Your answer should consist of every line from the records that holds the string "user".

[[ Data open ]]

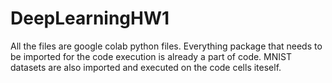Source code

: # DeepLearningHW1

All the files are google colab python files. Everything package that needs to be imported for the code execution is already a part of code. 
MNIST datasets are also imported and executed on the code cells iteself.
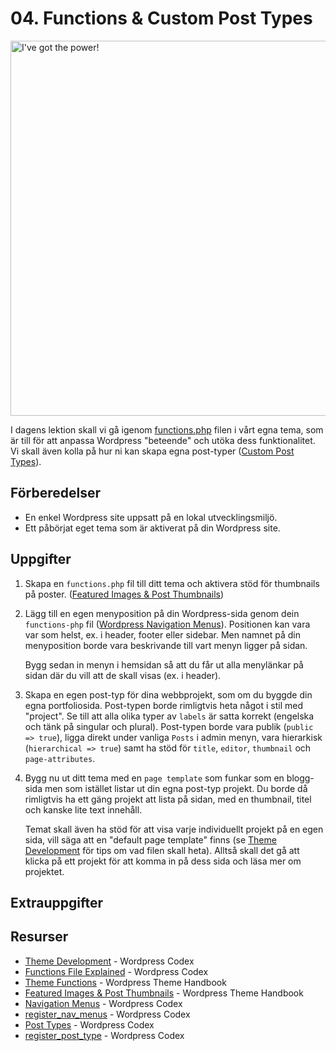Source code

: # 04. Functions & Custom Post Types

<img src="https://user-images.githubusercontent.com/7646347/52047217-d3a21a80-2548-11e9-9cd5-f587e74aeaec.gif" alt="I've got the power!" width="600">

I dagens lektion skall vi gå igenom [functions.php](https://codex.wordpress.org/Functions_File_Explained) filen i vårt egna tema, som är till för att anpassa Wordpress "beteende" och utöka dess funktionalitet. Vi skall även kolla på hur ni kan skapa egna post-typer ([Custom Post Types](https://codex.wordpress.org/Post_Types)).

## Förberedelser

- En enkel Wordpress site uppsatt på en lokal utvecklingsmiljö.
- Ett påbörjat eget tema som är aktiverat på din Wordpress site.

## Uppgifter

1.
    Skapa en `functions.php` fil till ditt tema och aktivera stöd för thumbnails på poster. ([Featured Images & Post Thumbnails](https://developer.wordpress.org/themes/functionality/featured-images-post-thumbnails/))

2.
    Lägg till en egen menyposition på din Wordpress-sida genom dein `functions-php` fil ([Wordpress Navigation Menus](https://codex.wordpress.org/Navigation_Menus)). Positionen kan vara var som helst, ex. i header, footer eller sidebar. Men namnet på din menyposition borde vara beskrivande till vart menyn ligger på sidan.

    Bygg sedan in menyn i hemsidan så att du får ut alla menylänkar på sidan där du vill att de skall visas (ex. i header).

3.
    Skapa en egen post-typ för dina webbprojekt, som om du byggde din egna portfoliosida. Post-typen borde rimligtvis heta något i stil med "project". Se till att alla olika typer av `labels` är satta korrekt (engelska och tänk på singular och plural). Post-typen borde vara publik (`public => true`), ligga direkt under vanliga `Posts` i admin menyn, vara hierarkisk (`hierarchical => true`) samt ha stöd för `title`, `editor`, `thumbnail` och `page-attributes`.

4.
    Bygg nu ut ditt tema med en `page template` som funkar som en blogg-sida men som istället listar ut din egna post-typ projekt. Du borde då rimligtvis ha ett gäng projekt att lista på sidan, med en thumbnail, titel och kanske lite text innehåll.

    Temat skall även ha stöd för att visa varje individuellt projekt på en egen sida, vill säga att en "default page template" finns (se [Theme Development](https://codex.wordpress.org/Theme_Development) för tips om vad filen skall heta). Alltså skall det gå att klicka på ett projekt för att komma in på dess sida och läsa mer om projektet.

## Extrauppgifter

## Resurser

- [Theme Development](https://codex.wordpress.org/Theme_Development) - Wordpress Codex
- [Functions File Explained](https://codex.wordpress.org/Functions_File_Explained) - Wordpress Codex
- [Theme Functions](https://developer.wordpress.org/themes/basics/theme-functions/) - Wordpress Theme Handbook
- [Featured Images & Post Thumbnails](https://developer.wordpress.org/themes/functionality/featured-images-post-thumbnails/) - Wordpress Theme Handbook
- [Navigation Menus](https://codex.wordpress.org/Navigation_Menus) - Wordpress Codex
- [register_nav_menus](https://codex.wordpress.org/Function_Reference/register_nav_menus) - Wordpress Codex
- [Post Types](https://codex.wordpress.org/Post_Types) - Wordpress Codex
- [register_post_type](https://codex.wordpress.org/Function_Reference/register_post_type) - Wordpress Codex
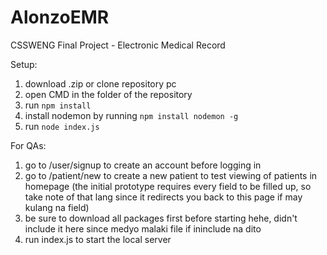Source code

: # AlonzoEMR
CSSWENG Final Project - Electronic Medical Record

Setup:
1. download .zip or clone repository pc
2. open CMD in the folder of the repository
3. run `npm install`
4. install nodemon by running `npm install nodemon -g`
5. run `node index.js`

For QAs:

1. go to /user/signup to create an account before logging in
2. go to /patient/new to create a new patient to test viewing of patients in homepage (the initial prototype requires every field to be filled up, so take note of that lang since it redirects you back to this page if may kulang na field)
3. be sure to download all packages first before starting hehe, didn't include it here since medyo malaki file if ininclude na dito
4. run index.js to start the local server

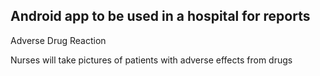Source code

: ## Android app to be used in a hospital for reports

Adverse Drug Reaction

Nurses will take pictures of patients with adverse effects from drugs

[[ Data closed ]]

■ Written response ■
<img src="https://user-images.githubusercontent.com/7646347/52047217-d3a21a80-2548-11e9-9cd5-f587e74aeaec.gif" alt="I've got the power!" width="600">
1. go to /user/signup to create an account before logging in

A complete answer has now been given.